Yes, the over enrollment is only a problem for freshmen. The transfer students were not affected last year even it had a record freshmen enrollment last year and over-enrollment in consecutive years.
Yep, as I noted elsewhere, at giant unis like UMich, you often have many more upper-level classes than intro ones, so accomodating transfers isn’t as much of a problem.
I’m not so sure about that. Yes, of course, Michigan is a public university with in-state responsibilities, but I’m not sure serving in-state students is their only priority, or even their top priority. A close friend of mine teaches at a public law school (not Michigan) and he says they (and most other leading law schools) use guaranteed transfers to generate tuition revenue without diluting reported admitted student stats.
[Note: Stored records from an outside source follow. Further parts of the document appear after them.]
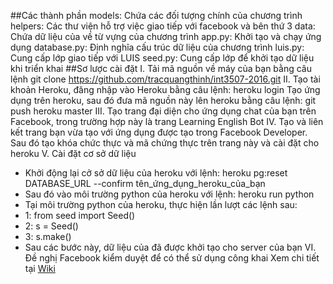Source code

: ##Các thành phần
models\: Chứa các đối tượng chính của chương trình
helpers\: Các thư viện hỗ trợ việc giao tiếp với facebook và bên thứ 3
data\: Chứa dữ liệu của về từ vựng của chương trình
app.py: Khởi tạo và chạy ứng dụng
database.py: Định nghĩa cấu trúc dữ liệu của chương trình
luis.py: Cung cấp lớp giao  tiếp với LUIS
seed.py: Cung cấp lớp để khởi tạo dữ liệu khi triển khai
##Sơ lược cài đặt
I. Tải mã nguồn về máy của bạn bằng câu lệnh git clone https://github.com/tracquangthinh/int3507-2016.git
II. Tạo tài khoản Heroku, đăng nhập vào Heroku bằng câu lệnh: heroku login
Tạo ứng dụng trên heroku, sau đó đưa mã nguồn này lên heroku bằng câu lệnh: git push heroku master
III. Tạo trang đại diện cho ứng dụng chat của bạn trên Facebook, trong trường hợp này là trang Learning English Bot
IV. Tạo và liên kết trang bạn vừa tạo với ứng dụng được tạo trong Facebook Developer. Sau đó tạo khóa chức thực và mã chứng thực trên trang này và cài đặt cho heroku
V. Cài đặt cơ sở dữ liệu
- Khởi động lại cở sở dữ liệu của heroku với lệnh: heroku pg:reset DATABASE_URL --confirm tên_ứng_dụng_heroku_của_bạn
- Sau đó vào môi trường python của heroku với lệnh: heroku run python
- Tại môi trường python của heroku, thực hiện lần lượt các lệnh sau:
- 1: from seed import Seed()
- 2: s = Seed()
- 3: s.make()
- Sau các bước này, dữ liệu của đã được khởi tạo cho server của bạn
VI. Đề nghị Facebook kiểm duyệt để có thể sử dụng công khai 
Xem chi tiết tại [Wiki](https://github.com/truonganhhoang/int3507-2016/wiki/%5BDTQ%5D-T%E1%BA%A1o-m%E1%BB%99t-Facbook-Chatbot-b%E1%BA%B1ng-Python)
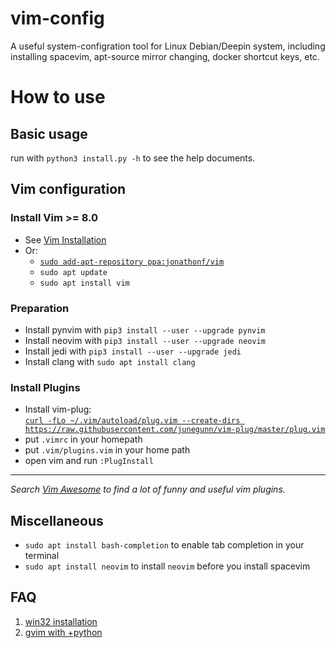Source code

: # vim-config  
A useful system-configration tool for Linux Debian/Deepin system, including installing spacevim, apt-source mirror changing, docker shortcut keys, etc.

# How to use

## Basic usage
run with `python3 install.py -h` to see the help documents.

## Vim configuration
### Install Vim >= 8.0
- See [Vim Installation](https://github.com/vim/vim)  
- Or:
  - [`sudo add-apt-repository ppa:jonathonf/vim`](http://www.theubuntumaniac.com/2018/09/install-vim-810374-on-ubuntu-1604-1804.html)
  - `sudo apt update`
  - `sudo apt install vim`
  
### Preparation  
- Install pynvim with `pip3 install --user --upgrade pynvim`
- Install neovim with `pip3 install --user --upgrade neovim`
- Install jedi with `pip3 install --user --upgrade jedi`  
- Install clang with `sudo apt install clang`

### Install Plugins
- Install vim-plug:   
  [`curl -fLo ~/.vim/autoload/plug.vim --create-dirs https://raw.githubusercontent.com/junegunn/vim-plug/master/plug.vim`](https://github.com/junegunn/vim-plug)  
- put `.vimrc` in your homepath
- put `.vim/plugins.vim` in your home path  
- open vim and run `:PlugInstall`  
--------------
*Search [Vim Awesome](https://vimawesome.com/) to find a lot of funny and useful vim plugins.*

## Miscellaneous

- `sudo apt install bash-completion` to enable tab completion in your terminal
- `sudo apt install neovim` to install `neovim` before you install spacevim

## FAQ
1. [win32 installation](https://github.com/vim/vim-win32-installer/releases/tag/v8.1.1830)
2. [gvim with +python](https://blog.csdn.net/weixin_44981444/article/details/89671461)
If Michigan were to pursue the same strategy at the undergrad level, they’d want to skew the GTs toward OOS students who bring in more tuition revenue. And just as guaranteed housing and the capacity of big 100-level courses constrain the size of the entering undergraduate class but not upperclass transfers, so, too, in law schools, it’s the capacity of mandatory first-year classes that constrains entering class size, but that problem goes away after the first year because there are so many more upper-level classes.
But I don’t know. It would be interesting to hear from some GTs whether they’re in-state or OOS.
^ It does not matter. When they report the OOS student population or percentage, they are not just counting freshmen. So 42% of OOS students are from all undergraduates.